> [INSTRUCTIONS TO FOLLOW] Show every line of the data that contains the string "Input".

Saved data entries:
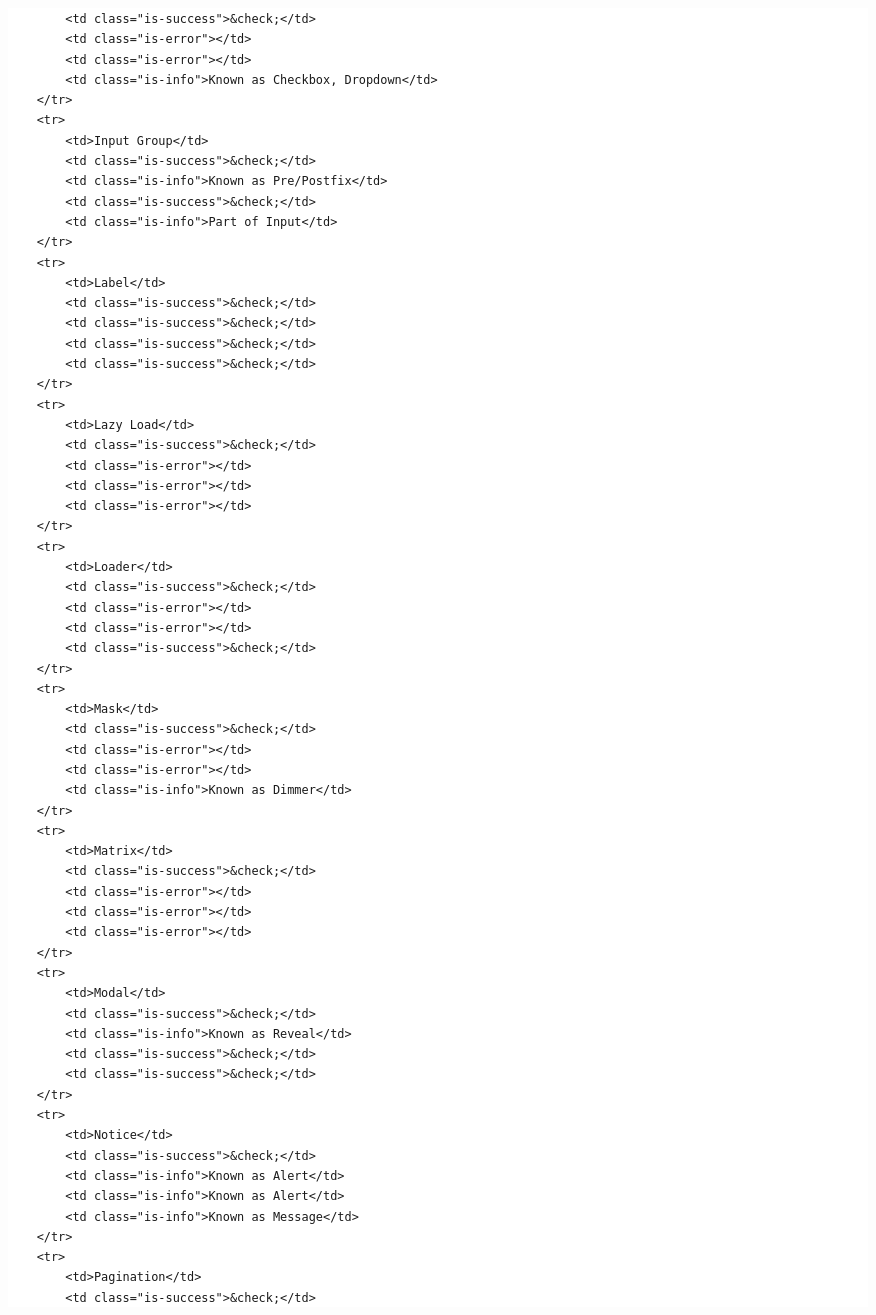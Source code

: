             <td class="is-success">&check;</td>
            <td class="is-error"></td>
            <td class="is-error"></td>
            <td class="is-info">Known as Checkbox, Dropdown</td>
        </tr>
        <tr>
            <td>Input Group</td>
            <td class="is-success">&check;</td>
            <td class="is-info">Known as Pre/Postfix</td>
            <td class="is-success">&check;</td>
            <td class="is-info">Part of Input</td>
        </tr>
        <tr>
            <td>Label</td>
            <td class="is-success">&check;</td>
            <td class="is-success">&check;</td>
            <td class="is-success">&check;</td>
            <td class="is-success">&check;</td>
        </tr>
        <tr>
            <td>Lazy Load</td>
            <td class="is-success">&check;</td>
            <td class="is-error"></td>
            <td class="is-error"></td>
            <td class="is-error"></td>
        </tr>
        <tr>
            <td>Loader</td>
            <td class="is-success">&check;</td>
            <td class="is-error"></td>
            <td class="is-error"></td>
            <td class="is-success">&check;</td>
        </tr>
        <tr>
            <td>Mask</td>
            <td class="is-success">&check;</td>
            <td class="is-error"></td>
            <td class="is-error"></td>
            <td class="is-info">Known as Dimmer</td>
        </tr>
        <tr>
            <td>Matrix</td>
            <td class="is-success">&check;</td>
            <td class="is-error"></td>
            <td class="is-error"></td>
            <td class="is-error"></td>
        </tr>
        <tr>
            <td>Modal</td>
            <td class="is-success">&check;</td>
            <td class="is-info">Known as Reveal</td>
            <td class="is-success">&check;</td>
            <td class="is-success">&check;</td>
        </tr>
        <tr>
            <td>Notice</td>
            <td class="is-success">&check;</td>
            <td class="is-info">Known as Alert</td>
            <td class="is-info">Known as Alert</td>
            <td class="is-info">Known as Message</td>
        </tr>
        <tr>
            <td>Pagination</td>
            <td class="is-success">&check;</td>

> [RESPONSE BOX]
            <td>Input Group</td>
            <td class="is-info">Part of Input</td>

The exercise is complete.